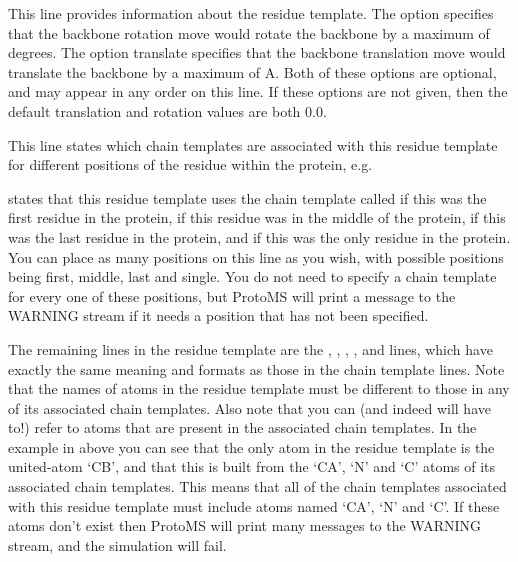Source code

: \documentclass[letterpaper,10pt,english]{sphinxmanual}
\begin{document}
This line provides information about the residue template. The option   specifies that the backbone rotation move would rotate the backbone by a maximum of  degrees. The option translate  specifies that the backbone translation move would translate the backbone by a maximum of  A. Both of these options are optional, and may appear in any order on this line. If these options are not given, then the default translation and rotation values are both 0.0.

%
\begin{sphinxVerbatim}[commandchars=\\\{\}]
  
\end{sphinxVerbatim}

This line states which chain templates are associated with this residue template for different positions of the residue within the protein, e.g.

%
\begin{sphinxVerbatim}[commandchars=\\\{\}]
        
\end{sphinxVerbatim}

states that this residue template uses the chain template called  if this was the first residue in the protein,  if this residue was in the middle of the protein,  if this was the last residue in the protein, and  if this was the only residue in the protein. You can place as many positions on this line as you wish, with possible positions being first, middle, last and single. You do not need to specify a chain template for every one of these positions, but ProtoMS will print a message to the WARNING stream if it needs a position that has not been specified.

The remaining lines in the residue template are the , , , ,  and  lines, which have exactly the same meaning and formats as those in the chain template lines. Note that the names of atoms in the residue template must be different to those in any of its associated chain templates. Also note that you can (and indeed will have to!) refer to atoms that are present in the associated chain templates. In the example in above you can see that the only atom in the residue template is the united-atom ‘CB’, and that this is built from the ‘CA’, ‘N’ and ‘C’ atoms of its associated chain templates. This means that all of the chain templates associated with this residue template must include atoms named ‘CA’, ‘N’ and ‘C’. If these atoms don’t exist then ProtoMS will print many messages to the WARNING stream, and the simulation will fail.
\end{document}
====
[Exercise requirements]
A line qualifies when it holds the word "which"; report all qualifying lines from the records above.

[Response area]
This line states which chain templates are associated with this residue template for different positions of the residue within the protein, e.g.
The remaining lines in the residue template are the , , , ,  and  lines, which have exactly the same meaning and formats as those in the chain template lines. Note that the names of atoms in the residue template must be different to those in any of its associated chain templates. Also note that you can (and indeed will have to!) refer to atoms that are present in the associated chain templates. In the example in above you can see that the only atom in the residue template is the united-atom ‘CB’, and that this is built from the ‘CA’, ‘N’ and ‘C’ atoms of its associated chain templates. This means that all of the chain templates associated with this residue template must include atoms named ‘CA’, ‘N’ and ‘C’. If these atoms don’t exist then ProtoMS will print many messages to the WARNING stream, and the simulation will fail.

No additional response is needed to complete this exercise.